Lambert joined Dortmund on a free transfer in 1996. Portugal star Paulo Sousa arrived fresh from winning the Champions League with Juventus the same summer, but it was the Scottish midfielder who wrote his name into Westfalenstadion legend.
Dortmund saw off Manchester United in the semi-finals to set up a showdown against Juventus in Munich in 1997, with Lambert handed the task of man-marking a playmaker emerging as one of the world’s greatest.

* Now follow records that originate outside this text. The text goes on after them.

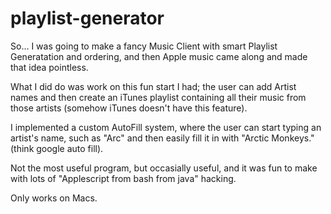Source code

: # playlist-generator

So... I was going to make a fancy Music Client with smart Playlist Generatation and ordering, and then Apple music came along and made that idea pointless. 

What I did do was work on this fun start I had; the user can add Artist names and then create an iTunes playlist containing all their music from those artists (somehow iTunes doesn't have this feature). 

I implemented a custom AutoFill system, where the user can start typing an artist's name, such as "Arc" and then easily fill it in with "Arctic Monkeys." (think google auto fill). 

Not the most useful program, but occasially useful, and it was fun to make with lots of "Applescript from bash from java" hacking. 

Only works on Macs.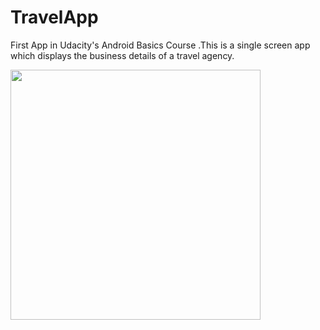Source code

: # TravelApp
First App in Udacity's Android Basics Course .This is a single screen app which displays the business details of a travel agency.

 <a href="url"><img src="https://user-images.githubusercontent.com/29801319/44220542-83065300-a19c-11e8-9f18-9eacfd179b06.png" align="left" height="400" width="400" ></a>
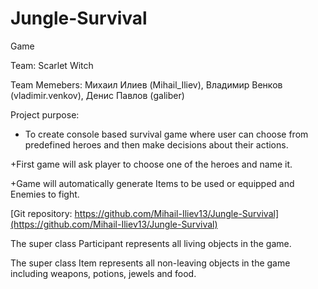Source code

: # Jungle-Survival
Game

Team: Scarlet Witch

Team Memebers:
Михаил Илиев (Mihail_Iliev), 
Владимир Венков (vladimir.venkov), 
Денис Павлов (galiber)

Project purpose:
+ To create console based survival game where user can choose from predefined heroes and then make decisions about their actions.

+First game will ask player to choose one of the heroes and name it. 

+Game will automatically generate Items to be used or equipped and Enemies to fight.


[Git repository: https://github.com/Mihail-Iliev13/Jungle-Survival](https://github.com/Mihail-Iliev13/Jungle-Survival)

The super class Participant represents all living objects in the game.

The super class Item represents all non-leaving objects in the game including weapons, potions, jewels and food.









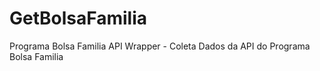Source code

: # GetBolsaFamilia
Programa Bolsa Familia API Wrapper - Coleta Dados da API do Programa Bolsa Familia
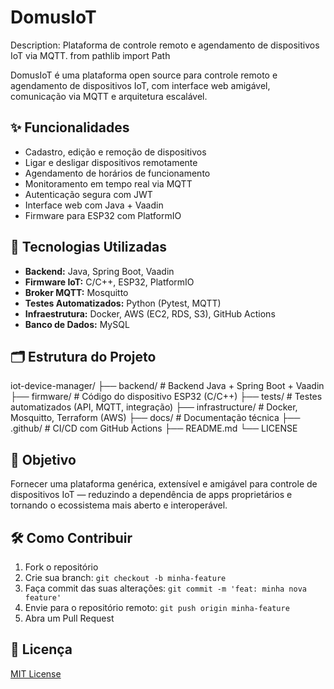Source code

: # DomusIoT
Description: Plataforma de controle remoto e agendamento de dispositivos IoT via MQTT.
from pathlib import Path

DomusIoT é uma plataforma open source para controle remoto e agendamento de dispositivos IoT, com interface web amigável, comunicação via MQTT e arquitetura escalável.

## ✨ Funcionalidades

- Cadastro, edição e remoção de dispositivos
- Ligar e desligar dispositivos remotamente
- Agendamento de horários de funcionamento
- Monitoramento em tempo real via MQTT
- Autenticação segura com JWT
- Interface web com Java + Vaadin
- Firmware para ESP32 com PlatformIO

## 🧱 Tecnologias Utilizadas

- **Backend:** Java, Spring Boot, Vaadin
- **Firmware IoT:** C/C++, ESP32, PlatformIO
- **Broker MQTT:** Mosquitto
- **Testes Automatizados:** Python (Pytest, MQTT)
- **Infraestrutura:** Docker, AWS (EC2, RDS, S3), GitHub Actions
- **Banco de Dados:** MySQL

## 🗂️ Estrutura do Projeto
iot-device-manager/
├── backend/ # Backend Java + Spring Boot + Vaadin
├── firmware/ # Código do dispositivo ESP32 (C/C++)
├── tests/ # Testes automatizados (API, MQTT, integração)
├── infrastructure/ # Docker, Mosquitto, Terraform (AWS)
├── docs/ # Documentação técnica
├── .github/ # CI/CD com GitHub Actions
├── README.md
└── LICENSE

## 🚀 Objetivo

Fornecer uma plataforma genérica, extensível e amigável para controle de dispositivos IoT — reduzindo a dependência de apps proprietários e tornando o ecossistema mais aberto e interoperável.

## 🛠️ Como Contribuir

1. Fork o repositório
2. Crie sua branch: `git checkout -b minha-feature`
3. Faça commit das suas alterações: `git commit -m 'feat: minha nova feature'`
4. Envie para o repositório remoto: `git push origin minha-feature`
5. Abra um Pull Request

## 📜 Licença

[MIT License](LICENSE)
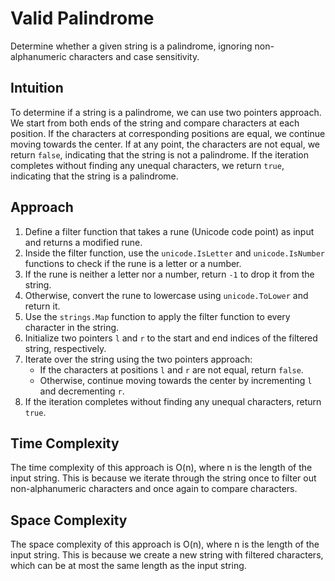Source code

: # Valid Palindrome 
Determine whether a given string is a palindrome, ignoring non-alphanumeric characters and case sensitivity.

## Intuition
To determine if a string is a palindrome, we can use two pointers approach. We start from both ends of the string and compare characters at each position. If the characters at corresponding positions are equal, we continue moving towards the center. If at any point, the characters are not equal, we return `false`, indicating that the string is not a palindrome. If the iteration completes without finding any unequal characters, we return `true`, indicating that the string is a palindrome.

## Approach
1. Define a filter function that takes a rune (Unicode code point) as input and returns a modified rune.
2. Inside the filter function, use the `unicode.IsLetter` and `unicode.IsNumber` functions to check if the rune is a letter or a number.
3. If the rune is neither a letter nor a number, return `-1` to drop it from the string.
4. Otherwise, convert the rune to lowercase using `unicode.ToLower` and return it.
5. Use the `strings.Map` function to apply the filter function to every character in the string.
6. Initialize two pointers `l` and `r` to the start and end indices of the filtered string, respectively.
7. Iterate over the string using the two pointers approach:
   - If the characters at positions `l` and `r` are not equal, return `false`.
   - Otherwise, continue moving towards the center by incrementing `l` and decrementing `r`.
8. If the iteration completes without finding any unequal characters, return `true`.

## Time Complexity
The time complexity of this approach is O(n), where n is the length of the input string. This is because we iterate through the string once to filter out non-alphanumeric characters and once again to compare characters.

## Space Complexity
The space complexity of this approach is O(n), where n is the length of the input string. This is because we create a new string with filtered characters, which can be at most the same length as the input string.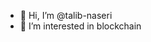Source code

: - 👋 Hi, I’m @talib-naseri
- 👀 I’m interested in blockchain

<!---
talib-naseri/talib-naseri is a ✨ special ✨ repository because its `README.md` (this file) appears on your GitHub profile.
You can click the Preview link to take a look at your changes.
--->
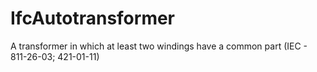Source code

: IfcAutotransformer
==================
A transformer in which at least two windings have a common part (IEC -
811-26-03; 421-01-11)


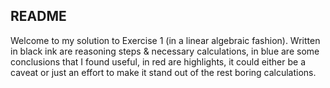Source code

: ## README
Welcome to my solution to Exercise 1 (in a linear algebraic fashion). Written in black ink are reasoning steps & necessary calculations, in blue are some conclusions that I found useful, in red are highlights, it could either be a caveat or just an effort to make it stand out of the rest boring calculations.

“The thing about Zidane, he drifts off your shoulder. He often goes away from the ball, almost baiting you. But the ball’s not the danger, it’s him,” Lambert told the Guardian. “Zidane did put me on the backside a couple of times because he’s brilliant. But he’s not going to evaporate, is he?”
As modest as his account is, Lambert didn’t give Zidane an inch and that was the platform for Dortmund to engineer a 3-1 win over the reigning champions.
Juventus chiefs were so impressed they offered to buy him that summer and, Lambert told BBC Scotland, former Juventus midfielder Antonio Conte later confessed: “You were unbelievable.”